Fux referiu-se ainda ao princípio do juiz natural, alegando que processo de tamanha magnitude, com réus de grande repercussão pública, demanda julgamento pelo plenário, não por turma, para assegurar legitimidade institucional e transparência democrática.
Ele afirmou que, em seu voto, pretendeu destacar que nulidades absolutas não admitem convalidação ao longo do processo; a incompetência absoluta, se reconhecida, obriga a anulação do que foi feito, não podendo ser sanada por decisões internas ou votos majoritários na Turma.
No trecho em que pede a absolvição de Bolsonaro e outros réus do Núcleo 1, Fux considera que muitos delitos imputados não foram demonstrados com clareza suficiente, ou que faltam elementos objetivos que permitam consenso jurídico seguro para condenação.
Para especialistas em Direito Penal ouvidos, o voto de Fux representa “brecha jurídica” para que sejam interpostos recursos como embargos de declaração, recursos especial ou extraordinário, ou mesmo ações internacionais, caso se alegue violação de tratados ou garantias internacionais de direitos humanos.
Esse voto poderá alimentar pedidos de nulidade junto ao próprio STF, inclusive para tentar reverter ou suspender a execução das penas enquanto essas contestações forem apreciadas, uma vez que se sustenta que há vício de competência ou de tramitação.
Do ponto de vista prático, se reconhecida a nulidade absoluta por incompetência do tribunal, todo o julgamento realizado na Turma poderia ser declarado nulo, o que forçaria reinício em instância adequada, provavelmente na Justiça Federal comum, ou em foro competente definido pela lei aplicável à data dos fatos.
Outra implicação destacada por advogados é que o voto de Fux pode servir como fundamento em cortes internacionais, que acompanham casos de direitos humanos, para avaliar se houve violação de convenções ratificadas pelo Brasil, tais como tratados que garantem o direito a julgamento justo, imparcialidade e competência jurisdicional.
Políticos favoráveis a Bolsonaro e seus aliados já interpretam o voto como reforço político para demandas de anistia ou de medidas legislativas que visem mitigação dos efeitos das condenações, ainda que juridicamente distintos dos recursos judiciais.
Mesmo assim, apesar da importância das teses levantadas por Fux, é consenso entre analistas que o voto divergente não muda por si só o resultado do julgamento, pois a decisão foi tomada por maioria. No entanto, sua força reside na possibilidade de revisitação, contestação futura e na construção de estratégias de defesa robustas.

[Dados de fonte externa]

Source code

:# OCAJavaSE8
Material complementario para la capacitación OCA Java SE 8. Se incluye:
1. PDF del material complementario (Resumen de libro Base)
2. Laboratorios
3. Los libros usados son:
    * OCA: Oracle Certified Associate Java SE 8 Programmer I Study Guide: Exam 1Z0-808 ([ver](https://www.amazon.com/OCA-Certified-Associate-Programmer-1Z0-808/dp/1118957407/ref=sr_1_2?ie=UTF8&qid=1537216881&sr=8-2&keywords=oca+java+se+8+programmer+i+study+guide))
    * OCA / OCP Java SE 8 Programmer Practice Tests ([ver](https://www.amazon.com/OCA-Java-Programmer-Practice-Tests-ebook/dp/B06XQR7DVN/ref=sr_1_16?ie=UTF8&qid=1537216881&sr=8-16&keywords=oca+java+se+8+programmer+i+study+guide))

Enquanto isso, o acórdão final deverá ser publicado, e isso definirá oficialmente os prazos para início das penas, cumprimento das sanções e aplicação de regime prisional, considerando os recursos ainda pendentes.
O voto de Fux também reacende o debate sobre a separação de poderes, o papel do STF em processos de grande repercussão política, e os limites constitucionais para foro privilegiado, juízo competente, garantias de defesa e prazo processual.
Em suma, o voto de Luiz Fux constitui ponto nodal para os recursos jurídicos que se abrirão, tanto internos quanto externos, e para possíveis revisões ou até anulações do julgamento no Brasil. Ele lança luz sobre como normas constitucionais, garantias fundamentais e procedimentos processuais devem ser rigorosamente observados em acusações de gravidade institucional.